Assigned task
In the entries below, find the line with "При взятии на выполнение" and the line with "1. Setup your". Repeat exactly everything between them, those two lines included, but not the pictures.

Data extracts

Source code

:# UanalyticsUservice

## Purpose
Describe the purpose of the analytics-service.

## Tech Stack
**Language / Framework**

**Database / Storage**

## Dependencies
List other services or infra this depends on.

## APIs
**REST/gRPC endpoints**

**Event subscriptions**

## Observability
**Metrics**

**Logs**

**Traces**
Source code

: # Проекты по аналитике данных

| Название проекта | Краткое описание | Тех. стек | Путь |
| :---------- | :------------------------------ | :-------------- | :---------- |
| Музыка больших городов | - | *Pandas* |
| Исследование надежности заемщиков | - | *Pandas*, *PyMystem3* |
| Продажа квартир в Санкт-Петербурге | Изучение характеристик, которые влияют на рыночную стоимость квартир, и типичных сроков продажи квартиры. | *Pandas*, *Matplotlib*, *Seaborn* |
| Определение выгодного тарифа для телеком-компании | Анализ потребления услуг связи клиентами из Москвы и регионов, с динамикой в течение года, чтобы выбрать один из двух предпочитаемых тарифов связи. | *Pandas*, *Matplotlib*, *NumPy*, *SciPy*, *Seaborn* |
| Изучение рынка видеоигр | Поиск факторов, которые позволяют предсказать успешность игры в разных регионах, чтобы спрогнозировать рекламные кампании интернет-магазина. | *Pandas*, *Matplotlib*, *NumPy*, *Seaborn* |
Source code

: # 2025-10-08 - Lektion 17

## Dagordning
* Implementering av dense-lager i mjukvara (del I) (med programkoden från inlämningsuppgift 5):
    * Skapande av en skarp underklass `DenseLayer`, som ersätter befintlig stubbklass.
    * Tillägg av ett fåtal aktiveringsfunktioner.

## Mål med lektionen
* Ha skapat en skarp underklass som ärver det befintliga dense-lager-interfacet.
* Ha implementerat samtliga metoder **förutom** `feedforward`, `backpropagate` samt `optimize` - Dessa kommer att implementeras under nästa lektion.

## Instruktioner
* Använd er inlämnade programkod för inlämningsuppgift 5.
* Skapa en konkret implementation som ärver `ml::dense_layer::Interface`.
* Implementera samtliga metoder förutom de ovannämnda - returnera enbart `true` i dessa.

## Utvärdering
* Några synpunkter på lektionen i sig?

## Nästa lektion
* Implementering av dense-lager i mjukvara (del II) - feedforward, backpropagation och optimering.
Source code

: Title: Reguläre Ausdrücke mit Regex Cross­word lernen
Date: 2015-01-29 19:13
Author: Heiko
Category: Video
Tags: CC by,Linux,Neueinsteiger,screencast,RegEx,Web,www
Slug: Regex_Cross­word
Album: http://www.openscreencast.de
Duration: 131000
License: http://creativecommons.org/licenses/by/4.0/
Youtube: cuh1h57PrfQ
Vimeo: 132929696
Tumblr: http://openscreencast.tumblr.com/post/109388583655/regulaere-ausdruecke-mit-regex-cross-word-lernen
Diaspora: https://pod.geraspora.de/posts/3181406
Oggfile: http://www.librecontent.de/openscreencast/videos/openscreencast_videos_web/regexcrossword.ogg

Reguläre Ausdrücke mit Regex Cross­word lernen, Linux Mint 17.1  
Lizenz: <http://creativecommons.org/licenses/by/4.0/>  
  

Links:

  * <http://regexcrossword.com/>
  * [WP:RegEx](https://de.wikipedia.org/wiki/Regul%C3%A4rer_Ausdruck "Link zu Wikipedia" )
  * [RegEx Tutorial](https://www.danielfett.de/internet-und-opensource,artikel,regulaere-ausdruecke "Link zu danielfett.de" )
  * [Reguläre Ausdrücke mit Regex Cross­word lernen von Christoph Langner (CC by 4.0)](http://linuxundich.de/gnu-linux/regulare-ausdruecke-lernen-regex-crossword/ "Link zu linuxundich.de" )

==

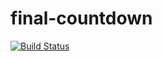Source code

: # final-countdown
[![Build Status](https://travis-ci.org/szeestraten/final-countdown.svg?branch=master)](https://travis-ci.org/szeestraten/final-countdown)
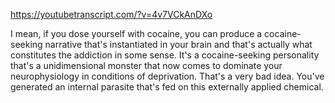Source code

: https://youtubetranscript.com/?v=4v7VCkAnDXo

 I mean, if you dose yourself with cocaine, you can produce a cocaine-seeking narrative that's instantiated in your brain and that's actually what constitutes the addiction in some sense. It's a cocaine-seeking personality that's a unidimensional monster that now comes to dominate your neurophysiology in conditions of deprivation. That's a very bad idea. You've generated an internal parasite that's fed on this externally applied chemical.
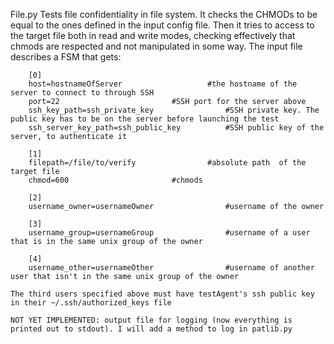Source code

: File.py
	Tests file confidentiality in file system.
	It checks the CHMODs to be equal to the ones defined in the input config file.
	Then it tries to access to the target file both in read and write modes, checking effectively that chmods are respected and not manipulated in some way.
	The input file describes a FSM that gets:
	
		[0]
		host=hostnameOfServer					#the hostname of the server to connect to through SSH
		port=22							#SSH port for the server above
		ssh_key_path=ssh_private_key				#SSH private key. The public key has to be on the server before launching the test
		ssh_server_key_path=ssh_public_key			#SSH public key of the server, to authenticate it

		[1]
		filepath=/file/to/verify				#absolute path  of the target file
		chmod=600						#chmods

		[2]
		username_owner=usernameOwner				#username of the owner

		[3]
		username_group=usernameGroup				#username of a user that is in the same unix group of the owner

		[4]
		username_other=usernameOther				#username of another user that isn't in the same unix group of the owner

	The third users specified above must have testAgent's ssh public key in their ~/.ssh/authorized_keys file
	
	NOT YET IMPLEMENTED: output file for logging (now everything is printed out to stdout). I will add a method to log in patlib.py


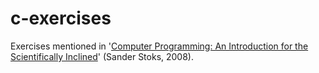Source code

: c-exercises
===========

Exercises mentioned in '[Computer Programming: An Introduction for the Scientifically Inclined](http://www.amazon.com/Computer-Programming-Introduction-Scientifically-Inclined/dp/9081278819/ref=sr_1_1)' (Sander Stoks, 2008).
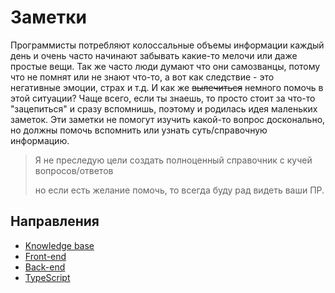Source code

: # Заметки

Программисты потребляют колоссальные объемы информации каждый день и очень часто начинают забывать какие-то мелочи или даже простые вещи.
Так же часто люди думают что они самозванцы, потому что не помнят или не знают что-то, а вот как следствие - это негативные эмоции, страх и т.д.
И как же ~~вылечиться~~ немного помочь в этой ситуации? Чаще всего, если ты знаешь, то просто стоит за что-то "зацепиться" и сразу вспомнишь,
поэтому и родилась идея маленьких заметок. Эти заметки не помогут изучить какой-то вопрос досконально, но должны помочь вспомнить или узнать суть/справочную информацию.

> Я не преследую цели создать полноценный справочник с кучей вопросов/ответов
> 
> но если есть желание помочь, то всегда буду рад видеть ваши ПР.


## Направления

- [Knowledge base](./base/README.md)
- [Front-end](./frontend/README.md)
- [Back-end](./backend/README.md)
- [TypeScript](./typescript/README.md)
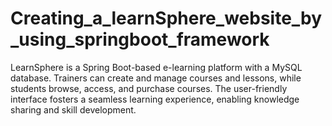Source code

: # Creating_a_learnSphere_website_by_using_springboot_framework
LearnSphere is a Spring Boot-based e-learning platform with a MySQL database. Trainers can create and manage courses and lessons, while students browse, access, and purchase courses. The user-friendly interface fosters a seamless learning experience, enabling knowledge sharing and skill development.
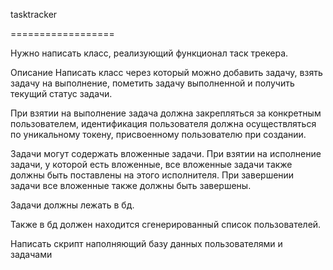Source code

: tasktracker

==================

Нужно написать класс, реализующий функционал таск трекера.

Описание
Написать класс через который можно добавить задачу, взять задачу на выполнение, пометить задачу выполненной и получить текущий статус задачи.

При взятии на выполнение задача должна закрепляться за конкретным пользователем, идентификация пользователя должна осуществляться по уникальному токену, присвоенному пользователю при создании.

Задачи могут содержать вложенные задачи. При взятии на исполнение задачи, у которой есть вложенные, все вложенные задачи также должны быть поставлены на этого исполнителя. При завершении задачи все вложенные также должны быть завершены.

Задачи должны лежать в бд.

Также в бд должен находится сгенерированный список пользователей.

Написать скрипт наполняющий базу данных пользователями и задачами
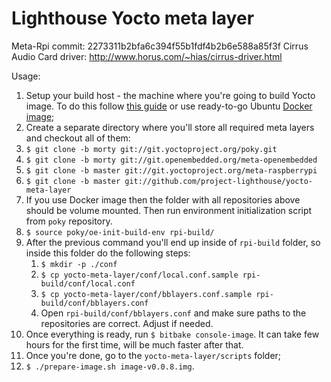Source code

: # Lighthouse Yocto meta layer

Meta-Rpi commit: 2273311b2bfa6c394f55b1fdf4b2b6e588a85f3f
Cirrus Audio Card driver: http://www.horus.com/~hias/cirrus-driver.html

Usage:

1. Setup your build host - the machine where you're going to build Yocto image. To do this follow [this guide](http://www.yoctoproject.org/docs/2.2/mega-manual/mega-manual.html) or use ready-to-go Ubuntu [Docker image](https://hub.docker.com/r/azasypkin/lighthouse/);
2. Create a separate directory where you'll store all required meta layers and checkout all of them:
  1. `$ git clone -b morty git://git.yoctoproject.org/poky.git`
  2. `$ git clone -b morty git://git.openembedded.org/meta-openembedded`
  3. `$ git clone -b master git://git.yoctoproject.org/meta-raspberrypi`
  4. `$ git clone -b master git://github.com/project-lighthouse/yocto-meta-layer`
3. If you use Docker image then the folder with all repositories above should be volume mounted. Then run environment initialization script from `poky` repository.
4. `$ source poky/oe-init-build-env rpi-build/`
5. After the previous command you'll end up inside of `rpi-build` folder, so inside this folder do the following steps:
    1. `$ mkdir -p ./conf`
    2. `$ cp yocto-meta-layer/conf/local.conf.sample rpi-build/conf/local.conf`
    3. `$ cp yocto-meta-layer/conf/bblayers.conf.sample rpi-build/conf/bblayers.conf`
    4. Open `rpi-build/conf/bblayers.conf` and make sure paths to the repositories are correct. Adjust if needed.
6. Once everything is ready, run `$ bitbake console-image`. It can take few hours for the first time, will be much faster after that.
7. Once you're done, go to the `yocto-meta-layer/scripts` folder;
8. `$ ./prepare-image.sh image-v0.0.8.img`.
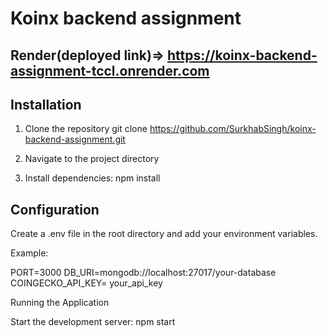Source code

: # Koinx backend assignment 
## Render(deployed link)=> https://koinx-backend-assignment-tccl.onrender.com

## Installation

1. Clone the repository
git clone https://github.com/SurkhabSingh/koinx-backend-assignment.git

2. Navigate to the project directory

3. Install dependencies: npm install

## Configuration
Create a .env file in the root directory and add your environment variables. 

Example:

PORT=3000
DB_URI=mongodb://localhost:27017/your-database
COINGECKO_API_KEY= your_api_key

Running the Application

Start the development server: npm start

Reply
При взятии на выполнение задача должна закрепляться за конкретным пользователем, идентификация пользователя должна осуществляться по уникальному токену, присвоенному пользователю при создании.

Задачи могут содержать вложенные задачи. При взятии на исполнение задачи, у которой есть вложенные, все вложенные задачи также должны быть поставлены на этого исполнителя. При завершении задачи все вложенные также должны быть завершены.

Задачи должны лежать в бд.

Также в бд должен находится сгенерированный список пользователей.

Написать скрипт наполняющий базу данных пользователями и задачами
Source code

: # Lighthouse Yocto meta layer

Meta-Rpi commit: 2273311b2bfa6c394f55b1fdf4b2b6e588a85f3f
Cirrus Audio Card driver: http://www.horus.com/~hias/cirrus-driver.html

Usage:

1. Setup your build host - the machine where you're going to build Yocto image. To do this follow [this guide](http://www.yoctoproject.org/docs/2.2/mega-manual/mega-manual.html) or use ready-to-go Ubuntu [Docker image](https://hub.docker.com/r/azasypkin/lighthouse/);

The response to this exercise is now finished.